Constitutional Journal

-Monday, July 30, 1787

Last Friday's drafting session began with the words ``We, the people, to form a union...,'' read by Chairman ``Dictator John'' Rutledge from a constitution drawn up in 1520 by five Iroquois Indian nations.

THE Committee of Detail is reliably reported to have settled on a series of steps for drafting a new Constitution to meet its Aug. 6 deadline. The Convention imposed the deadline but otherwise gave the Committee no specific instructions.

A source close to the drafting Committee states that Chairman John Rutledge of South Carolina feels he and his four colleagues are free to make significant contributions of their own. Nonetheless, the Committee intends to incorporate elements of the resolutions that were hammered out during two months of Convention debate.

Three members of the Committee have reportedly assumed the major task of drafting the document. Gov. Edmund Randolph of Virginia is writing the first draft, following closely the resolutions offered at the start of the Convention and debated in 59 separate sessions. The Randolph draft is then to be discussed with his four colleagues, with Mr. Rutledge and James Wilson of Pennsylvania making deletions and revisions. Governor Randolph describes the overall approach to the draft Constitution:

``1.To insert essential principles only, lest the operations of government should be clogged by rendering those provisions permanent and unalterable, which ought to be accommodated to times and events.

``2.To use simple and precise language, and general propositions, according to the example of the [several] constitutions of the several states.''

It is reliably reported that the New York State Constitution of 1777, more than the other 12, is the one that Committee members seem to be relying on for guidance.

The Committee is also reported to be making extensive use of the existing Articles of Confederation. This is a surprise to some observers, since the Articles underwent a severe verbal battering in the Convention debates. They have been blamed for many of the political and economic problems that the Convention was convened to resolve.

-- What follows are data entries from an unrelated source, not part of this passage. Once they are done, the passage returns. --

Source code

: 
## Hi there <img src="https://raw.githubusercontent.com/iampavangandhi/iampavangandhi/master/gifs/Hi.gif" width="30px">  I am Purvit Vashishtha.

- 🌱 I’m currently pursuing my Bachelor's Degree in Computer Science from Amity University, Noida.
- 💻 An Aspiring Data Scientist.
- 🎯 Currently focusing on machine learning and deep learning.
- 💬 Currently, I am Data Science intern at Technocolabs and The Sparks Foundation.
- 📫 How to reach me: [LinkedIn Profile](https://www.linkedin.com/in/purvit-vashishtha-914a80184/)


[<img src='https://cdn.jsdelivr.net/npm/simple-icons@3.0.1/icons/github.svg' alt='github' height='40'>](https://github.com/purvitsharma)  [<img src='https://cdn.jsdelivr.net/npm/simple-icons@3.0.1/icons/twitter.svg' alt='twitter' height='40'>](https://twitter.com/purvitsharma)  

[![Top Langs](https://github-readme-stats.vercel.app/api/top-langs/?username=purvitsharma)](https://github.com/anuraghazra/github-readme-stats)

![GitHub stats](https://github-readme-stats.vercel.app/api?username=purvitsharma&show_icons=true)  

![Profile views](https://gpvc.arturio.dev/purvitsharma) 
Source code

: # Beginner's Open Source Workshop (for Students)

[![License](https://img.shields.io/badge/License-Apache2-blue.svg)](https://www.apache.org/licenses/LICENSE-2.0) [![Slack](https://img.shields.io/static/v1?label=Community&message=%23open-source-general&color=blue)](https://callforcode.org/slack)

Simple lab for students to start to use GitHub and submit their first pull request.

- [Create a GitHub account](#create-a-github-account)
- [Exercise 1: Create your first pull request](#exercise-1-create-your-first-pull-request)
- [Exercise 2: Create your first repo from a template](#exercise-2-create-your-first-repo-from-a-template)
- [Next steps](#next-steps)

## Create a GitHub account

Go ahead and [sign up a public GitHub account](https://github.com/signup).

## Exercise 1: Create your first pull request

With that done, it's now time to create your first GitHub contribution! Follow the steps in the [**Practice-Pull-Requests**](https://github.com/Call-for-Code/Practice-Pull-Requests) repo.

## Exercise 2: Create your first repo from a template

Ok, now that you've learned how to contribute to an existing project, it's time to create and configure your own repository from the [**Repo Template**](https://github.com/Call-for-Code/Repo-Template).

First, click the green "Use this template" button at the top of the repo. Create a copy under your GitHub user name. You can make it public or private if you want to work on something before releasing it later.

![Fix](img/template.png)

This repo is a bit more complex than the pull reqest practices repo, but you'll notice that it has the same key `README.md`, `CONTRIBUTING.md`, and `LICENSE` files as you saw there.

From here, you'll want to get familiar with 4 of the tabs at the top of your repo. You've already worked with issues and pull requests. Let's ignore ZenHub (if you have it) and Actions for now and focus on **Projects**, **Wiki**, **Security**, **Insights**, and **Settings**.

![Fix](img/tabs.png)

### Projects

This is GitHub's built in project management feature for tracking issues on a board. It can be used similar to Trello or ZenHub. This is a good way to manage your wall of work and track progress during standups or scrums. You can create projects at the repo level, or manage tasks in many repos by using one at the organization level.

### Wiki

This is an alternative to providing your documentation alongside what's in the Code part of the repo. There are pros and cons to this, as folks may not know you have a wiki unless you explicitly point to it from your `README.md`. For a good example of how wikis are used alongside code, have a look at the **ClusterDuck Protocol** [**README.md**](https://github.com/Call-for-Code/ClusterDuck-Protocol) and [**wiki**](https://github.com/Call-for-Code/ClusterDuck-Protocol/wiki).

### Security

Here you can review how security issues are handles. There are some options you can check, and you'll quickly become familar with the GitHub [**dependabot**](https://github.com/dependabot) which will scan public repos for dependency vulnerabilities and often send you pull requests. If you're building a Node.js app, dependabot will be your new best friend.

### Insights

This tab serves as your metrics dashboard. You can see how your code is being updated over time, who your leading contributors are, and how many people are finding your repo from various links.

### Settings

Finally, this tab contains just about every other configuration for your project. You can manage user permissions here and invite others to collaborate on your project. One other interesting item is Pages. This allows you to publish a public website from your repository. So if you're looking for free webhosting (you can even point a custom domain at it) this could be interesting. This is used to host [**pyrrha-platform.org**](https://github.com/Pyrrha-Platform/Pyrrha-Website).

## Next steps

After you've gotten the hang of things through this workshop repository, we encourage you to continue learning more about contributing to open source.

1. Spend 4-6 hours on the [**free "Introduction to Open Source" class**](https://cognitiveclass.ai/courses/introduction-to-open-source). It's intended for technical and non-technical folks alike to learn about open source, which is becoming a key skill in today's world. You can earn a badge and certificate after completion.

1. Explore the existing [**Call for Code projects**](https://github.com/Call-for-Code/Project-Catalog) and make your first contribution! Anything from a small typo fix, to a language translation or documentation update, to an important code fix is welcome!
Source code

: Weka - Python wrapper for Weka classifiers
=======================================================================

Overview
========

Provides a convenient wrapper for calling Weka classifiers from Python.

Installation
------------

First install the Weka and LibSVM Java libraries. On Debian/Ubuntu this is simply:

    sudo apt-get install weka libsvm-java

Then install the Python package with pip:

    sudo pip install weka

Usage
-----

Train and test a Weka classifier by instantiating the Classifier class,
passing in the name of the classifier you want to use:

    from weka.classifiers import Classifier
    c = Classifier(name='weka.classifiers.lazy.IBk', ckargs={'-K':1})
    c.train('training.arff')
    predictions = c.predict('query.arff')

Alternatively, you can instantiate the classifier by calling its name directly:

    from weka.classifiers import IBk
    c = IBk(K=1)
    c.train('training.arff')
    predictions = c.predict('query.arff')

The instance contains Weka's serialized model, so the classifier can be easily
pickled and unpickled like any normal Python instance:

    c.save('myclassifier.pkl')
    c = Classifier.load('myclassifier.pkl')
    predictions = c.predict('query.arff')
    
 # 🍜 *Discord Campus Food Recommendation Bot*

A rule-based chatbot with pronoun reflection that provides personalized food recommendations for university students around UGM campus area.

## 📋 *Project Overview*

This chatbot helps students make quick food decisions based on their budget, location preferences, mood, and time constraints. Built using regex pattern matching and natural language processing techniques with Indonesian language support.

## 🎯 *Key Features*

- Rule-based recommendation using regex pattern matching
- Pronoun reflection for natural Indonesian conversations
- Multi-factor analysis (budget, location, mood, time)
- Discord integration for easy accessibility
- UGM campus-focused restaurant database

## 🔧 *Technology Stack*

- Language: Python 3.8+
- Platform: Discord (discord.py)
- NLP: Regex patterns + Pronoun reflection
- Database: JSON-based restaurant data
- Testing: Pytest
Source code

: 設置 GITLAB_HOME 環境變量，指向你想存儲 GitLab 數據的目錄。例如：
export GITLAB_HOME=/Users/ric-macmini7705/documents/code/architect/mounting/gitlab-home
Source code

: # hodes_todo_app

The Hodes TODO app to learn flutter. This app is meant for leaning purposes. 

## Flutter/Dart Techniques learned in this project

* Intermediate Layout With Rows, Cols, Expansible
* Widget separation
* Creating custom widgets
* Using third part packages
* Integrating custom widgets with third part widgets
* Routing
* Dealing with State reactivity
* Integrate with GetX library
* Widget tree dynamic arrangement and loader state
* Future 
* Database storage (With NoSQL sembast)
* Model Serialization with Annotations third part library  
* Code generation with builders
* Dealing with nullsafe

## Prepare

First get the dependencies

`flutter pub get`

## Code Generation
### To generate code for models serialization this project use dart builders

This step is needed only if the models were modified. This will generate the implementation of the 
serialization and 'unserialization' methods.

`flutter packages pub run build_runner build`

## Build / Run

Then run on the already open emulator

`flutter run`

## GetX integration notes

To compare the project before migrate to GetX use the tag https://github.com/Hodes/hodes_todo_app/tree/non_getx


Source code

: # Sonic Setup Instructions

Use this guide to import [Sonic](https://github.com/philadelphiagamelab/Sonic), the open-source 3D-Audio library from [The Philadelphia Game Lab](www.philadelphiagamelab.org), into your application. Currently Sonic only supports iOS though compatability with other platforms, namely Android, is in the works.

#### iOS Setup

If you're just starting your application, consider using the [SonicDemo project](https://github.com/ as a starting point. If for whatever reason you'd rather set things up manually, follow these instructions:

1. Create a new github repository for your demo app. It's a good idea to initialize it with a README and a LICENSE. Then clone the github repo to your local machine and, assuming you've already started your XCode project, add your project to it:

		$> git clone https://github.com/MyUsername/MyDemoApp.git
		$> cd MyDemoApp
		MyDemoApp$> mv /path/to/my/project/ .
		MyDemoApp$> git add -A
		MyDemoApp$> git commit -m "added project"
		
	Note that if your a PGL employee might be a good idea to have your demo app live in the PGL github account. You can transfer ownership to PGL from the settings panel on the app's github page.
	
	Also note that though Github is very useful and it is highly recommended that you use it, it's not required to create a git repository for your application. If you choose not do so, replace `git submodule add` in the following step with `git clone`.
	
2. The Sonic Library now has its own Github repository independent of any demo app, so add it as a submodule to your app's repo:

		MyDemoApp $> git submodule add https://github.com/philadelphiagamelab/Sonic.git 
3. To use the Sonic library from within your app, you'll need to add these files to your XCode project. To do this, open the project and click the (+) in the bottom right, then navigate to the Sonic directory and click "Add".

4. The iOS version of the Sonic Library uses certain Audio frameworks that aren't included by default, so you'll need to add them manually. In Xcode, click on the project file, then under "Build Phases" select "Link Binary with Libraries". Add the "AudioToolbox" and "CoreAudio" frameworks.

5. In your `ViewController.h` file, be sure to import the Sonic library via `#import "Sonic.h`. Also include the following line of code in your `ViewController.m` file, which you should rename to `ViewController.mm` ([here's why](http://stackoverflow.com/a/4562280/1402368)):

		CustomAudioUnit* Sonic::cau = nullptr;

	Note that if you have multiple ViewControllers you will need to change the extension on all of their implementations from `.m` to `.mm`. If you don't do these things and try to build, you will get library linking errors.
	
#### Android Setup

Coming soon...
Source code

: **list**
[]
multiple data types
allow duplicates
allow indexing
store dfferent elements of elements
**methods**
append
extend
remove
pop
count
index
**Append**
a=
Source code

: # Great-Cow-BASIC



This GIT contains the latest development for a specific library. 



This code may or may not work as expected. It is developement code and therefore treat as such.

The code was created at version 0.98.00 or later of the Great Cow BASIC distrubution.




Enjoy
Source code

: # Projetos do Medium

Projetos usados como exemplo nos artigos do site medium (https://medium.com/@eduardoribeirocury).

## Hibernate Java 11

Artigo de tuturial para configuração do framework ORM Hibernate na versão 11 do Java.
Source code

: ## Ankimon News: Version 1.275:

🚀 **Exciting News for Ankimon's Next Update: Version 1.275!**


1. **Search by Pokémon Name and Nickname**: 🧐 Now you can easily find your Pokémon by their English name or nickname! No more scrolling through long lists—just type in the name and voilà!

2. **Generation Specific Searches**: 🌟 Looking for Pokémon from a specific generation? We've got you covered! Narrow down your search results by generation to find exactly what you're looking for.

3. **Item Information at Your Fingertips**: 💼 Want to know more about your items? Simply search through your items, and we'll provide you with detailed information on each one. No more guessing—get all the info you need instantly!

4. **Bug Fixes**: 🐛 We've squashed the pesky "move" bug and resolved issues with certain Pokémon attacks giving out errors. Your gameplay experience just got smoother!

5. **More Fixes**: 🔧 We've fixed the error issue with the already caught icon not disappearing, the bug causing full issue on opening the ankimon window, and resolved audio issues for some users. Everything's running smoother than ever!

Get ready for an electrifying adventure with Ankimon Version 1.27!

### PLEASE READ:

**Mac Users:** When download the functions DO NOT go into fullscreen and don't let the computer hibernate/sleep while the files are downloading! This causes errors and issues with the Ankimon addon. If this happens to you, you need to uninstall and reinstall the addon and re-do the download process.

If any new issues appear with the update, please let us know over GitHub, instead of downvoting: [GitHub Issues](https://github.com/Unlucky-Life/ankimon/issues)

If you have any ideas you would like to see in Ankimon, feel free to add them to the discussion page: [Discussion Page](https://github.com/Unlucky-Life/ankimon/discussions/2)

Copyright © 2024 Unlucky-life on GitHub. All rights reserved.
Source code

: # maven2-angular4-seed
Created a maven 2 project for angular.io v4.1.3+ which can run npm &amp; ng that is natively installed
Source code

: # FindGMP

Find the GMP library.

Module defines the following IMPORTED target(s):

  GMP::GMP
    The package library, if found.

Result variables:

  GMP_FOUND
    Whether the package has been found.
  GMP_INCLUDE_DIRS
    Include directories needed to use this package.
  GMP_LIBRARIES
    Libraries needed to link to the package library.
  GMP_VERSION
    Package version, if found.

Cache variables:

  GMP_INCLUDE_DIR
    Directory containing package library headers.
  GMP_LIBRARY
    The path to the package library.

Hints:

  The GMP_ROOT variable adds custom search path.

Besides agreeing on a division of tasks for drafting the document, the Committee of Detail appears to have agreed on new names for elements of the new national government.

The national Legislature is to be called simply ``Congress.'' The first branch is to be known as ``The House of Representatives'' and the second branch simply ``The Senate.'' The Supreme Judicial Tribunal is to be called ``The Supreme Court.'' The national Executive is ``President of the United States of America'' and addressed as ``His Excellency.''

Rumors have been circulating that the Convention is considering a king to head the new government. The proposal for a single person as Executive, Governor Randolph warned in June, is the ``foetus of monarchy.'' Nevertheless, delegates' concern about the President has been eased considerably by the assumption that the first person to occupy that office will be General Washington.

Meanwhile, members of the Committee of Detail have been working day and night since the Convention recessed five days ago. One source maintains that, while the Committee clearly represents the will of the entire Convention, it is the Chairman, Mr. Rutledge of South Carolina, who is shaping the draft document's content and character.

These day-by-day reports on the Constitutional Convention will continue tomorrow.